PROVIDED MATERIAL:
....................
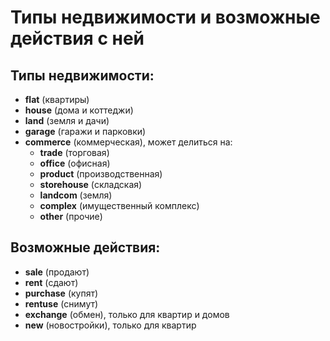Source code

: # Типы недвижимости и возможные действия с ней #

## Типы недвижимости: ##
  * **flat** (квартиры)
  * **house** (дома и коттеджи)
  * **land** (земля и дачи)
  * **garage** (гаражи и парковки)
  * **commerce** (коммерческая), может делиться на:
    * **trade** (торговая)
    * **office** (офисная)
    * **product** (производственная)
    * **storehouse** (складская)
    * **landcom** (земля)
    * **complex** (имущественный комплекс)
    * **other** (прочие)

## Возможные действия: ##
  * **sale** (продают)
  * **rent** (сдают)
  * **purchase** (купят)
  * **rentuse** (снимут)
  * **exchange** (обмен), только для квартир и домов
  * **new** (новостройки), только для квартир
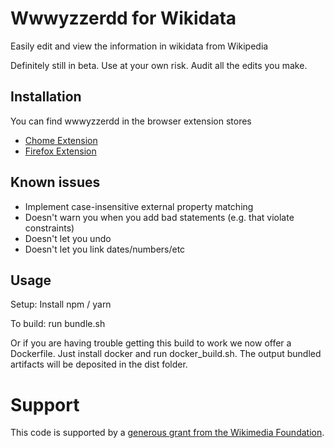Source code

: # Wwwyzzerdd for Wikidata

Easily edit and view the information in wikidata from Wikipedia

Definitely still in beta. Use at your own risk. Audit all the edits you make.

## Installation

You can find wwwyzzerdd in the browser extension stores

* [Chome Extension](https://chrome.google.com/webstore/detail/wwwyzzerdd-for-wikidata/gfidggfngdnaalpihbdjnfbkfiniookc?hl=en&authuser=0)
* [Firefox Extension](https://addons.mozilla.org/en-US/firefox/addon/wwwyzzerdd-for-wikidata/)

## Known issues

* Implement case-insensitive external property matching
* Doesn't warn you when you add bad statements (e.g. that violate constraints)
* Doesn't let you undo
* Doesn't let you link dates/numbers/etc


## Usage

Setup: Install npm / yarn

To build: run bundle.sh

Or if you are having trouble getting this build to work we now offer a Dockerfile. Just install docker and run docker_build.sh. The output bundled artifacts will be deposited in the dist folder.

# Support

This code is supported by a [generous grant from the Wikimedia Foundation](https://meta.wikimedia.org/wiki/Grants:Programs/Wikimedia_Community_Fund/Rapid_Fund/Wwwyzzerdd_user_experience_improvements_and_critical_maintenance_(ID:_22024892)).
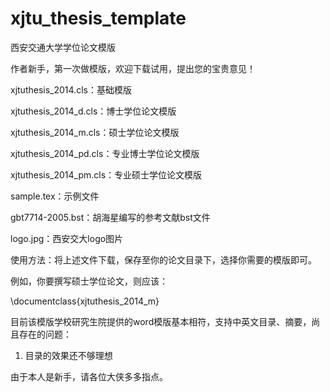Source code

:# xjtu_thesis_template
西安交通大学学位论文模版

作者新手，第一次做模版，欢迎下载试用，提出您的宝贵意见！

xjtuthesis_2014.cls：基础模版

xjtuthesis_2014_d.cls：博士学位论文模版

xjtuthesis_2014_m.cls：硕士学位论文模版

xjtuthesis_2014_pd.cls：专业博士学位论文模版

xjtuthesis_2014_pm.cls：专业硕士学位论文模版

sample.tex：示例文件

gbt7714-2005.bst：胡海星编写的参考文献bst文件

logo.jpg：西安交大logo图片

使用方法：将上述文件下载，保存至你的论文目录下，选择你需要的模版即可。

例如，你要撰写硕士学位论文，则应该：

\documentclass{xjtuthesis_2014_m}

目前该模版学校研究生院提供的word模版基本相符，支持中英文目录、摘要，尚且存在的问题：

1. 目录的效果还不够理想

由于本人是新手，请各位大侠多多指点。
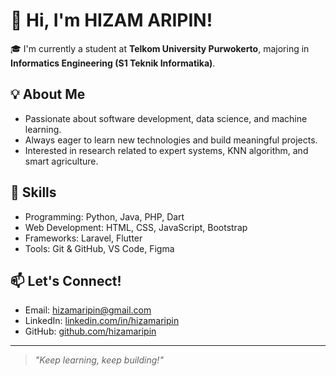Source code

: # 👋 Hi, I'm HIZAM ARIPIN!

🎓 I'm currently a student at **Telkom University Purwokerto**, majoring in **Informatics Engineering (S1 Teknik Informatika)**.

## 💡 About Me
- Passionate about software development, data science, and machine learning.
- Always eager to learn new technologies and build meaningful projects.
- Interested in research related to expert systems, KNN algorithm, and smart agriculture.

## 🔧 Skills
- Programming: Python, Java, PHP, Dart
- Web Development: HTML, CSS, JavaScript, Bootstrap
- Frameworks: Laravel, Flutter
- Tools: Git & GitHub, VS Code, Figma

## 📫 Let's Connect!
- Email: hizamaripin@gmail.com
- LinkedIn: [linkedin.com/in/hizamaripin](https://linkedin.com/in/hizamaripin)
- GitHub: [github.com/hizamaripin](https://github.com/hizamaripin)

---

> *"Keep learning, keep building!"*
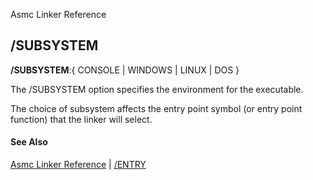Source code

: Asmc Linker Reference

## /SUBSYSTEM

**/SUBSYSTEM**:{ CONSOLE | WINDOWS | LINUX | DOS }

The /SUBSYSTEM option specifies the environment for the executable.

The choice of subsystem affects the entry point symbol (or entry point function) that the linker will select.

#### See Also

[Asmc Linker Reference](readme.md) | [/ENTRY](entry.md)
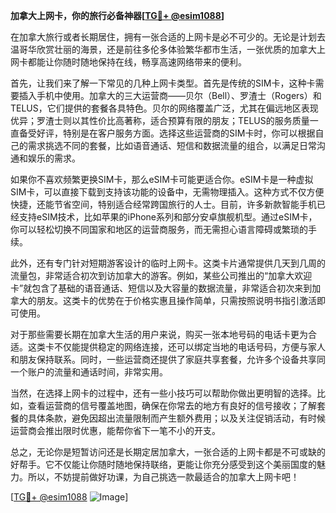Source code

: **加拿大上网卡，你的旅行必备神器[[TG💪+ @esim1088](https://t.me/s/esim1088)]**

在加拿大旅行或者长期居住，拥有一张合适的上网卡是必不可少的。无论是计划去温哥华欣赏壮丽的海景，还是前往多伦多体验繁华都市生活，一张优质的加拿大上网卡都能让你随时随地保持在线，畅享高速网络带来的便利。

首先，让我们来了解一下常见的几种上网卡类型。首先是传统的SIM卡，这种卡需要插入手机中使用。加拿大的三大运营商——贝尔（Bell）、罗渣士（Rogers）和TELUS，它们提供的套餐各具特色。贝尔的网络覆盖广泛，尤其在偏远地区表现优异；罗渣士则以其性价比高著称，适合预算有限的朋友；TELUS的服务质量一直备受好评，特别是在客户服务方面。选择这些运营商的SIM卡时，你可以根据自己的需求挑选不同的套餐，比如语音通话、短信和数据流量的组合，以满足日常沟通和娱乐的需求。

如果你不喜欢频繁更换SIM卡，那么eSIM卡可能更适合你。eSIM卡是一种虚拟SIM卡，可以直接下载到支持该功能的设备中，无需物理插入。这种方式不仅方便快捷，还能节省空间，特别适合经常跨国旅行的人士。目前，许多新款智能手机已经支持eSIM技术，比如苹果的iPhone系列和部分安卓旗舰机型。通过eSIM卡，你可以轻松切换不同国家和地区的运营商服务，而无需担心语言障碍或繁琐的手续。

此外，还有专门针对短期游客设计的临时上网卡。这类卡片通常提供几天到几周的流量包，非常适合初次到访加拿大的游客。例如，某些公司推出的“加拿大欢迎卡”就包含了基础的语音通话、短信以及大容量的数据流量，非常适合初次来到加拿大的朋友。这类卡的优势在于价格实惠且操作简单，只需按照说明书指引激活即可使用。

对于那些需要长期在加拿大生活的用户来说，购买一张本地号码的电话卡更为合适。这类卡不仅能提供稳定的网络连接，还可以绑定当地的电话号码，方便与家人和朋友保持联系。同时，一些运营商还提供了家庭共享套餐，允许多个设备共享同一个账户的流量和通话时间，非常实用。

当然，在选择上网卡的过程中，还有一些小技巧可以帮助你做出更明智的选择。比如，查看运营商的信号覆盖地图，确保在你常去的地方有良好的信号接收；了解套餐的具体条款，避免因超出流量限制而产生额外费用；以及关注促销活动，有时候运营商会推出限时优惠，能帮你省下一笔不小的开支。

总之，无论你是短暂访问还是长期定居加拿大，一张合适的上网卡都是不可或缺的好帮手。它不仅能让你随时随地保持联络，更能让你充分感受到这个美丽国度的魅力。所以，不妨提前做好功课，为自己挑选一款最适合的加拿大上网卡吧！

[[TG💪+ @esim1088](https://t.me/s/esim1088) ![Image](https://i.postimg.cc/4NQfJmqS/Snipaste-2025-05-13-00-14-12.png)]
....................
DESCRIPTION OF THE TASK:
Reproduce each line of the records above, exactly and without pictures.

WRITTEN SOLUTION:
Source code

: # Типы недвижимости и возможные действия с ней #

## Типы недвижимости: ##
  * **flat** (квартиры)
  * **house** (дома и коттеджи)
  * **land** (земля и дачи)
  * **garage** (гаражи и парковки)
  * **commerce** (коммерческая), может делиться на:
    * **trade** (торговая)
    * **office** (офисная)
    * **product** (производственная)
    * **storehouse** (складская)
    * **landcom** (земля)
    * **complex** (имущественный комплекс)
    * **other** (прочие)

## Возможные действия: ##
  * **sale** (продают)
  * **rent** (сдают)
  * **purchase** (купят)
  * **rentuse** (снимут)
  * **exchange** (обмен), только для квартир и домов
  * **new** (новостройки), только для квартир
Source code

: # Wwwyzzerdd for Wikidata

Easily edit and view the information in wikidata from Wikipedia

Definitely still in beta. Use at your own risk. Audit all the edits you make.

## Installation

You can find wwwyzzerdd in the browser extension stores

* [Chome Extension](https://chrome.google.com/webstore/detail/wwwyzzerdd-for-wikidata/gfidggfngdnaalpihbdjnfbkfiniookc?hl=en&authuser=0)
* [Firefox Extension](https://addons.mozilla.org/en-US/firefox/addon/wwwyzzerdd-for-wikidata/)

## Known issues

* Implement case-insensitive external property matching
* Doesn't warn you when you add bad statements (e.g. that violate constraints)
* Doesn't let you undo
* Doesn't let you link dates/numbers/etc


## Usage

Setup: Install npm / yarn

To build: run bundle.sh

Or if you are having trouble getting this build to work we now offer a Dockerfile. Just install docker and run docker_build.sh. The output bundled artifacts will be deposited in the dist folder.

# Support

This code is supported by a [generous grant from the Wikimedia Foundation](https://meta.wikimedia.org/wiki/Grants:Programs/Wikimedia_Community_Fund/Rapid_Fund/Wwwyzzerdd_user_experience_improvements_and_critical_maintenance_(ID:_22024892)).
Source code

:# xjtu_thesis_template
西安交通大学学位论文模版

作者新手，第一次做模版，欢迎下载试用，提出您的宝贵意见！

xjtuthesis_2014.cls：基础模版

xjtuthesis_2014_d.cls：博士学位论文模版

xjtuthesis_2014_m.cls：硕士学位论文模版

xjtuthesis_2014_pd.cls：专业博士学位论文模版

xjtuthesis_2014_pm.cls：专业硕士学位论文模版

sample.tex：示例文件

gbt7714-2005.bst：胡海星编写的参考文献bst文件

logo.jpg：西安交大logo图片

使用方法：将上述文件下载，保存至你的论文目录下，选择你需要的模版即可。

例如，你要撰写硕士学位论文，则应该：

\documentclass{xjtuthesis_2014_m}

目前该模版学校研究生院提供的word模版基本相符，支持中英文目录、摘要，尚且存在的问题：

1. 目录的效果还不够理想

由于本人是新手，请各位大侠多多指点。
Source code

: # 👋 Hi, I'm HIZAM ARIPIN!

🎓 I'm currently a student at **Telkom University Purwokerto**, majoring in **Informatics Engineering (S1 Teknik Informatika)**.

## 💡 About Me
- Passionate about software development, data science, and machine learning.
- Always eager to learn new technologies and build meaningful projects.
- Interested in research related to expert systems, KNN algorithm, and smart agriculture.

## 🔧 Skills
- Programming: Python, Java, PHP, Dart
- Web Development: HTML, CSS, JavaScript, Bootstrap
- Frameworks: Laravel, Flutter
- Tools: Git & GitHub, VS Code, Figma

## 📫 Let's Connect!
- Email: hizamaripin@gmail.com
- LinkedIn: [linkedin.com/in/hizamaripin](https://linkedin.com/in/hizamaripin)
- GitHub: [github.com/hizamaripin](https://github.com/hizamaripin)

---

> *"Keep learning, keep building!"*
Source code

: Asmc Linker Reference

## /SUBSYSTEM

**/SUBSYSTEM**:{ CONSOLE | WINDOWS | LINUX | DOS }

The /SUBSYSTEM option specifies the environment for the executable.

The choice of subsystem affects the entry point symbol (or entry point function) that the linker will select.

#### See Also

[Asmc Linker Reference](readme.md) | [/ENTRY](entry.md)
Source code

: **加拿大上网卡，你的旅行必备神器[[TG💪+ @esim1088](https://t.me/s/esim1088)]**

在加拿大旅行或者长期居住，拥有一张合适的上网卡是必不可少的。无论是计划去温哥华欣赏壮丽的海景，还是前往多伦多体验繁华都市生活，一张优质的加拿大上网卡都能让你随时随地保持在线，畅享高速网络带来的便利。

首先，让我们来了解一下常见的几种上网卡类型。首先是传统的SIM卡，这种卡需要插入手机中使用。加拿大的三大运营商——贝尔（Bell）、罗渣士（Rogers）和TELUS，它们提供的套餐各具特色。贝尔的网络覆盖广泛，尤其在偏远地区表现优异；罗渣士则以其性价比高著称，适合预算有限的朋友；TELUS的服务质量一直备受好评，特别是在客户服务方面。选择这些运营商的SIM卡时，你可以根据自己的需求挑选不同的套餐，比如语音通话、短信和数据流量的组合，以满足日常沟通和娱乐的需求。

如果你不喜欢频繁更换SIM卡，那么eSIM卡可能更适合你。eSIM卡是一种虚拟SIM卡，可以直接下载到支持该功能的设备中，无需物理插入。这种方式不仅方便快捷，还能节省空间，特别适合经常跨国旅行的人士。目前，许多新款智能手机已经支持eSIM技术，比如苹果的iPhone系列和部分安卓旗舰机型。通过eSIM卡，你可以轻松切换不同国家和地区的运营商服务，而无需担心语言障碍或繁琐的手续。

此外，还有专门针对短期游客设计的临时上网卡。这类卡片通常提供几天到几周的流量包，非常适合初次到访加拿大的游客。例如，某些公司推出的“加拿大欢迎卡”就包含了基础的语音通话、短信以及大容量的数据流量，非常适合初次来到加拿大的朋友。这类卡的优势在于价格实惠且操作简单，只需按照说明书指引激活即可使用。

对于那些需要长期在加拿大生活的用户来说，购买一张本地号码的电话卡更为合适。这类卡不仅能提供稳定的网络连接，还可以绑定当地的电话号码，方便与家人和朋友保持联系。同时，一些运营商还提供了家庭共享套餐，允许多个设备共享同一个账户的流量和通话时间，非常实用。

当然，在选择上网卡的过程中，还有一些小技巧可以帮助你做出更明智的选择。比如，查看运营商的信号覆盖地图，确保在你常去的地方有良好的信号接收；了解套餐的具体条款，避免因超出流量限制而产生额外费用；以及关注促销活动，有时候运营商会推出限时优惠，能帮你省下一笔不小的开支。

总之，无论你是短暂访问还是长期定居加拿大，一张合适的上网卡都是不可或缺的好帮手。它不仅能让你随时随地保持联络，更能让你充分感受到这个美丽国度的魅力。所以，不妨提前做好功课，为自己挑选一款最适合的加拿大上网卡吧！

[[TG💪+ @esim1088](https://t.me/s/esim1088) ![Image](https://i.postimg.cc/4NQfJmqS/Snipaste-2025-05-13-00-14-12.png)]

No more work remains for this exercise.